This text of 122 F.3d 1073 (Shapkin/crossroads Productions, Inc., a California Joint Venture v. Legacy Home Video, Inc., a California Corporation Declan M. Kavanagh Tim Louis Crawford, and Rudy Sutton David Stidham, Individually and D/B/A Vcii Home Entertainment) is published on Counsel Stack Legal Research, covering Court of Appeals for the Ninth Circuit primary law. Counsel Stack provides free access to over 12 million legal documents including statutes, case law, regulations, and constitutions.

Bluebook
Shapkin/crossroads Productions, Inc., a California Joint Venture v. Legacy Home Video, Inc., a California Corporation Declan M. Kavanagh Tim Louis Crawford, and Rudy Sutton David Stidham, Individually and D/B/A Vcii Home Entertainment, 122 F.3d 1073 (9th Cir. 1997).

Opinion

122 F.3d 1073

1998 Copr.L.Dec. P 27,729

NOTICE: Ninth Circuit Rule 36-3 provides that dispositions other than opinions or orders designated for publication are not precedential and should not be cited except when relevant under the doctrines of law of the case, res judicata, or collateral estoppel.
SHAPKIN/CROSSROADS PRODUCTIONS, INC., a California joint
venture, Plaintiff-Appellee,
v.
LEGACY HOME VIDEO, INC., a California corporation; Declan
M. Kavanagh; Tim Louis Crawford, Defendants,
and
Rudy SUTTON; David Stidham, individually and d/b/a VCII
Home Entertainment, Defendants/Appellants.

Nos. 96-55650, 96-55761.

United States Court of Appeals, Ninth Circuit.

Aug. 29, 1997.

Appeal from the United States District Court for the Central District of California, D.C. No.
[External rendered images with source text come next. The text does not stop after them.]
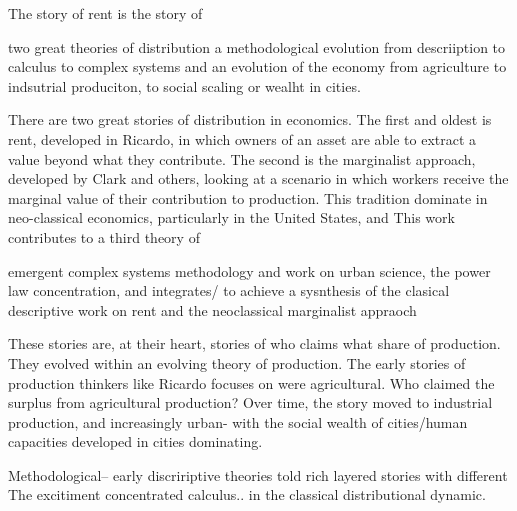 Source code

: 
The story of rent is the story of 

two great theories of distribution
a methodological evolution from descriiption to calculus to complex systems and an evolution of the economy 
from agriculture to indsutrial produciton, to social scaling or wealht in cities. 



There are two great stories of distribution in economics. The first and oldest is rent, %
developed in Ricardo, in which owners of an asset are able to extract a value beyond what they contribute. 
The second is the marginalist approach, developed by Clark and others, looking at a scenario in which workers receive the marginal value of their contribution to production. This tradition dominate in neo-classical economics, particularly in the United States, and %
This work contributes to a third theory of 

emergent complex systems methodology and  work on urban science, the power law concentration, and integrates/ to achieve a sysnthesis of  the clasical descriptive work on rent and the neoclassical marginalist appraoch

These stories are, at their heart, stories of who claims what share of production. They evolved within an evolving theory of production. The early stories of production thinkers like Ricardo focuses on were agricultural. Who claimed the surplus from agricultural production? Over time, the story moved to industrial production, and increasingly urban- with the social wealth of cities/human capacities developed in cities dominating. %



Methodological-- early discririptive theories told rich layered stories with different
The excitiment concentrated  calculus.. in the classical distributional dynamic.

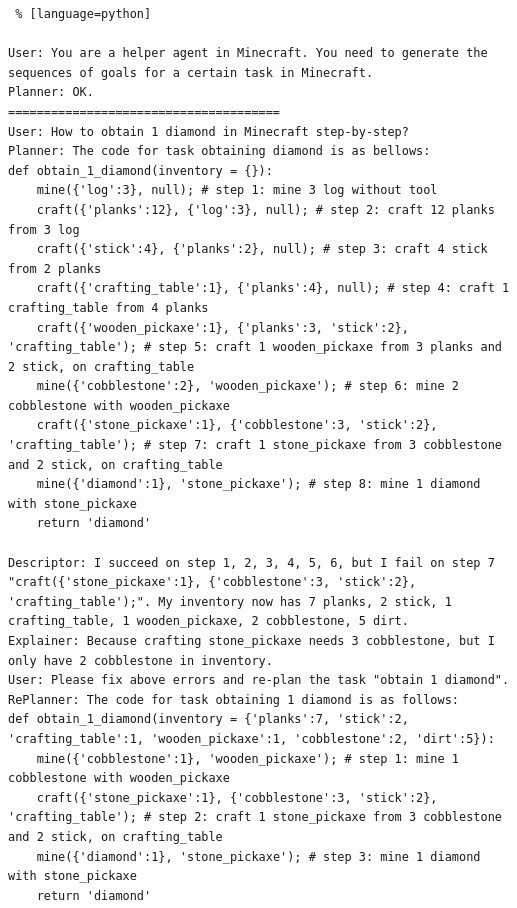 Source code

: \begin{lstlisting} % [language=python]  

User: You are a helper agent in Minecraft. You need to generate the sequences of goals for a certain task in Minecraft.
Planner: OK.
======================================
User: How to obtain 1 diamond in Minecraft step-by-step? 
Planner: The code for task obtaining diamond is as bellows:
def obtain_1_diamond(inventory = {}):
    mine({'log':3}, null); # step 1: mine 3 log without tool
    craft({'planks':12}, {'log':3}, null); # step 2: craft 12 planks from 3 log
    craft({'stick':4}, {'planks':2}, null); # step 3: craft 4 stick from 2 planks
    craft({'crafting_table':1}, {'planks':4}, null); # step 4: craft 1 crafting_table from 4 planks 
    craft({'wooden_pickaxe':1}, {'planks':3, 'stick':2}, 'crafting_table'); # step 5: craft 1 wooden_pickaxe from 3 planks and 2 stick, on crafting_table
    mine({'cobblestone':2}, 'wooden_pickaxe'); # step 6: mine 2 cobblestone with wooden_pickaxe
    craft({'stone_pickaxe':1}, {'cobblestone':3, 'stick':2}, 'crafting_table'); # step 7: craft 1 stone_pickaxe from 3 cobblestone and 2 stick, on crafting_table
    mine({'diamond':1}, 'stone_pickaxe'); # step 8: mine 1 diamond with stone_pickaxe
    return 'diamond'

Descriptor: I succeed on step 1, 2, 3, 4, 5, 6, but I fail on step 7 "craft({'stone_pickaxe':1}, {'cobblestone':3, 'stick':2}, 'crafting_table');". My inventory now has 7 planks, 2 stick, 1 crafting_table, 1 wooden_pickaxe, 2 cobblestone, 5 dirt.
Explainer: Because crafting stone_pickaxe needs 3 cobblestone, but I only have 2 cobblestone in inventory.
User: Please fix above errors and re-plan the task "obtain 1 diamond".
RePlanner: The code for task obtaining 1 diamond is as follows:
def obtain_1_diamond(inventory = {'planks':7, 'stick':2, 'crafting_table':1, 'wooden_pickaxe':1, 'cobblestone':2, 'dirt':5}):
    mine({'cobblestone':1}, 'wooden_pickaxe'); # step 1: mine 1 cobblestone with wooden_pickaxe
    craft({'stone_pickaxe':1}, {'cobblestone':3, 'stick':2}, 'crafting_table'); # step 2: craft 1 stone_pickaxe from 3 cobblestone and 2 stick, on crafting_table
    mine({'diamond':1}, 'stone_pickaxe'); # step 3: mine 1 diamond with stone_pickaxe
    return 'diamond'


\end{lstlisting}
CV-93-07701-DT and D.C. No. CV-93-07701-DT(JR); Dickran Tevrizian, District Judge, Presiding.

Before: HALL and T.G. NELSON, Circuit Judges, and WINMILL, District Judge.**

MEMORANDUM*

Rudy Sutton and David Stidham, individually and d/b/a VCII Home Entertainment ("VCII"), appeal from the entry of default against them. They also appeal from the damages awarded on both the federal copyright claim and the state unfair competition claim. Finally, they argue that the state claim is preempted by the federal copyright law. Shapkin/Crossroads Productions, Inc. ("Shapkin") cross-appeals, arguing that the district court erred by failing to find that Sutton and Stidham acted willfully and by failing to award punitive damages. We affirm the district court on all counts.

I.

Sutton and Stidham argue that the district court abused its discretion by failing to set aside the entry of default. In determining whether the district court abused its discretion, of primary concern is whether the defendant had a meritorious defense. See O'Connor v. State of Nevada, 27 F.3d 357, 364 (9th Cir.1994). There is no issue of fact whether VCII sold copies of the videotape which contained the "editorial revisions" copyrighted by Shapkin in violation of 17 U.S.C. § 106(3). The only question was whether they did so willfully or were simply an innocent infringer. That question is irrelevant to liability. Pye v. Mitchell, 574 F.2d 476, 481 (9th Cir.1978) ("[E]ven where the defendant believes in good faith that he is not infringing a copyright, he may be found liable."). The willfulness issue is only relevant regarding the amount of damages and the district court held a hearing on that matter. Considering the absence of a meritorious defense, the district court did not abuse its discretion by denying the motion to set aside entry of default.

II.

Sutton and Stidham also contend that the district court was required to set aside the default judgment because they had inadequate notice under Fed.R.Civ.P. 55(b)(2). This argument fails. The district court offered to continue the hearing for a day upon noticing that the required notice was a day short.1 The refusal by Sutton and Stidham of this offer waived further objection of inadequate notice.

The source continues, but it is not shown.